Altitude sickness can affect dogs like humans. On Saturday, October 8, two hikers at Crater Lake in the Indian Peaks Wilderness found themselves in a difficult situation when their sick dog became immobile. The hikers had camped overnight and their dog, an 80-pound Staffordshire terrier mix, was unable to walk from the campsite due to altitude sickness.

One of the campers went out to find cell service and ask for help. The other camper stayed with the dog at their site about 3.5 miles from Monarch Lake.

Grand County Search and Rescue answered the call and seven members responded, including five entering the field at 8:27 p.m. About 4.5 miles later, at 10:30 p.m., the team contacted the dog and the owner.



“The dog was extremely sick and lethargic from altitude sickness. I wouldn’t even raise my head to greet the rescuers,” the rescue operations commander said. “(The team) loaded the dog into our new dog rescue harness and the team split into two to get the dog down as soon as possible. Three members started carrying the dog, two members stayed with the subject to tidy up the camp. The dog was… 80 pounds of pure, super soft muscle. When the dog got to a lower altitude, he straightened up and was able to walk on his own. The team made socks for her sore feet.

The search and rescue team believe this was the right call for their help as the dog would not have managed to get out on its own and the owner would not have been able to do so go out. The friend who went out for help also had altitude sickness. All were safe off the pitch at 1:15 a.m.

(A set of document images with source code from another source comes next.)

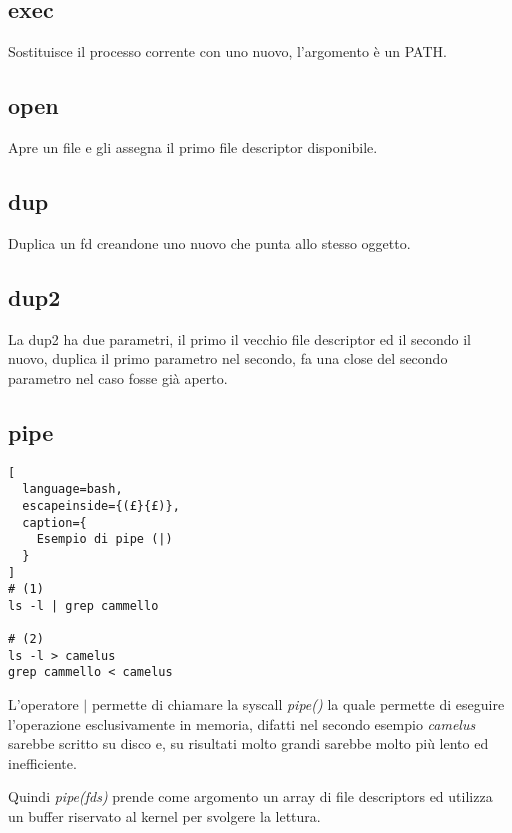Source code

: \subsection{exec}
Sostituisce il processo corrente con uno nuovo, l'argomento è un PATH.

\subsection{open}
Apre un file e gli assegna il primo file descriptor disponibile.

\subsection{dup}
Duplica un fd creandone uno nuovo che punta allo stesso oggetto.

\subsection{dup2}
La dup2 ha due parametri, il primo il vecchio file descriptor ed il secondo il
nuovo, duplica il primo parametro nel secondo, fa una close del secondo
parametro nel caso fosse già aperto.

\subsection{pipe}
\begin{lstlisting}[
  language=bash,
  escapeinside={(£}{£)},
  caption={
    Esempio di pipe (|)
  }
]
# (1)
ls -l | grep cammello

# (2)
ls -l > camelus
grep cammello < camelus
\end{lstlisting}

L'operatore $|$ permette di chiamare la syscall \textit{pipe()} la quale
permette di eseguire l'operazione esclusivamente in memoria, difatti nel
secondo esempio \textit{camelus} sarebbe scritto su disco e, su risultati
molto grandi sarebbe molto più lento ed inefficiente.

Quindi \textit{pipe(fds)} prende come argomento un array di file descriptors
ed utilizza un buffer riservato al kernel per svolgere la lettura.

Grand County Search and Rescue would like to remind visitors to lower elevations that altitude sickness can affect anyone, including a canine friend, who travels to higher elevations without acclimatization. Also known as altitude sickness, mountain sickness usually occurs when humans or animals travel too quickly to higher altitudes. Symptoms include headache, nausea, dizziness, shortness of breath, and inability to exercise. Lethargy and intense panting or drooling are usually the first sign that a dog is suffering from altitude sickness.

At a more advanced stage, altitude sickness can be life-threatening. The best emergency treatment is to move to a lower altitude. To avoid getting sick, it is ideal to acclimatize for a few days at a higher altitude, while consuming plenty of water and electrolytes.

Search and rescue volunteers go the extra mile to get the dog to safety.